## Exercise brief
Find all the lines in the material below with the word "archive", and copy them.

## Data for the task
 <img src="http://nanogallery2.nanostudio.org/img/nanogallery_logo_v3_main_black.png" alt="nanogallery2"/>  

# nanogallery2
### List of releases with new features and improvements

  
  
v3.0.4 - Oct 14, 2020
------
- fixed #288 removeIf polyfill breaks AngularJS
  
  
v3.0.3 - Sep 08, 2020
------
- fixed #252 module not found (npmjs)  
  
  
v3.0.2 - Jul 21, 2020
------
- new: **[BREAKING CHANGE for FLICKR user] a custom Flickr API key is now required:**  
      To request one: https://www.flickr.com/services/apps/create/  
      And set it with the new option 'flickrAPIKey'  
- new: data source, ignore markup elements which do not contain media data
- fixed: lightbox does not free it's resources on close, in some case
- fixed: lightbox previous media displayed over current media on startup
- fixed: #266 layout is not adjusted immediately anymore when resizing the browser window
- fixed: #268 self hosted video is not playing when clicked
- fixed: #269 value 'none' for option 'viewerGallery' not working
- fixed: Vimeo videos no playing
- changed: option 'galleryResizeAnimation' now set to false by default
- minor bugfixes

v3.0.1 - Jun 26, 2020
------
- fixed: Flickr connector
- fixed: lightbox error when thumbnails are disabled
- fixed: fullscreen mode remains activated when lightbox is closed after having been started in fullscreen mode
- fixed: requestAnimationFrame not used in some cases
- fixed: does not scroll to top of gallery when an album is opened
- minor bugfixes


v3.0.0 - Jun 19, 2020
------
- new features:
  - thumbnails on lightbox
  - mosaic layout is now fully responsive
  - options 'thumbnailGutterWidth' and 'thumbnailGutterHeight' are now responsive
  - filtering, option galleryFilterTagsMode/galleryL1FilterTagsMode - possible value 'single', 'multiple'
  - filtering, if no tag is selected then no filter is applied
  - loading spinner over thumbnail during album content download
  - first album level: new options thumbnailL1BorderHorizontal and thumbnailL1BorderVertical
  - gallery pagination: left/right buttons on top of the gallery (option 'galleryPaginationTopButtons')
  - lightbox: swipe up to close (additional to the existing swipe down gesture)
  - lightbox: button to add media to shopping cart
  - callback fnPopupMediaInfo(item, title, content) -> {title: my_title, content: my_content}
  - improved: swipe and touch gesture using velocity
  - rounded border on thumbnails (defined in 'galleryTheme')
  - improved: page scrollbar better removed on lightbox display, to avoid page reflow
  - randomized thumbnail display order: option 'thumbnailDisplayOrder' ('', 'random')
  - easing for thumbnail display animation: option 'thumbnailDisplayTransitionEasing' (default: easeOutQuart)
==
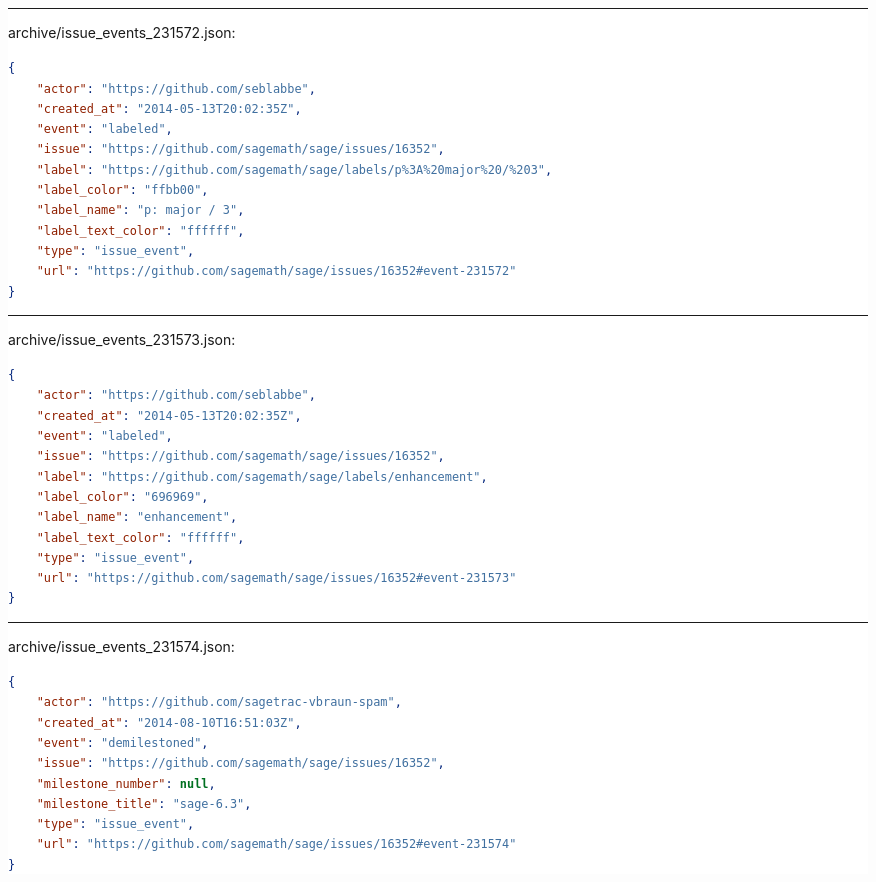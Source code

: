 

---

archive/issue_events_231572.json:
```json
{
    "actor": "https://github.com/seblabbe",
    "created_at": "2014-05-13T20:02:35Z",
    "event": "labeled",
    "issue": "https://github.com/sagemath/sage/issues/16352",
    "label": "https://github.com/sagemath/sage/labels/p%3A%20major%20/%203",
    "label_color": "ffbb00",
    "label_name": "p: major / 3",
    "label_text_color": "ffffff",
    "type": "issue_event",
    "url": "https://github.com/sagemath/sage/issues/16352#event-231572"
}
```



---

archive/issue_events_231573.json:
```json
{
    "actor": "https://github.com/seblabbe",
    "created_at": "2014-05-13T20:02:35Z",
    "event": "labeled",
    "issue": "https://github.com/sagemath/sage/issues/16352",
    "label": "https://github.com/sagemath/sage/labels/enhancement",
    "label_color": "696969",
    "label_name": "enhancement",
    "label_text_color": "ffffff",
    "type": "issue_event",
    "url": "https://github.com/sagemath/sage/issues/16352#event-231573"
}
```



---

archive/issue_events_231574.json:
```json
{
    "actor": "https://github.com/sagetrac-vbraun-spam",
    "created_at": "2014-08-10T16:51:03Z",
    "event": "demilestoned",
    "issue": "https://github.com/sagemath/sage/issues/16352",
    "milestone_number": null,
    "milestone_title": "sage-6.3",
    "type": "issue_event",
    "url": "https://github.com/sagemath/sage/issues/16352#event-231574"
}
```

## Exercise solution
archive/issue_events_231572.json:
archive/issue_events_231573.json:
archive/issue_events_231574.json:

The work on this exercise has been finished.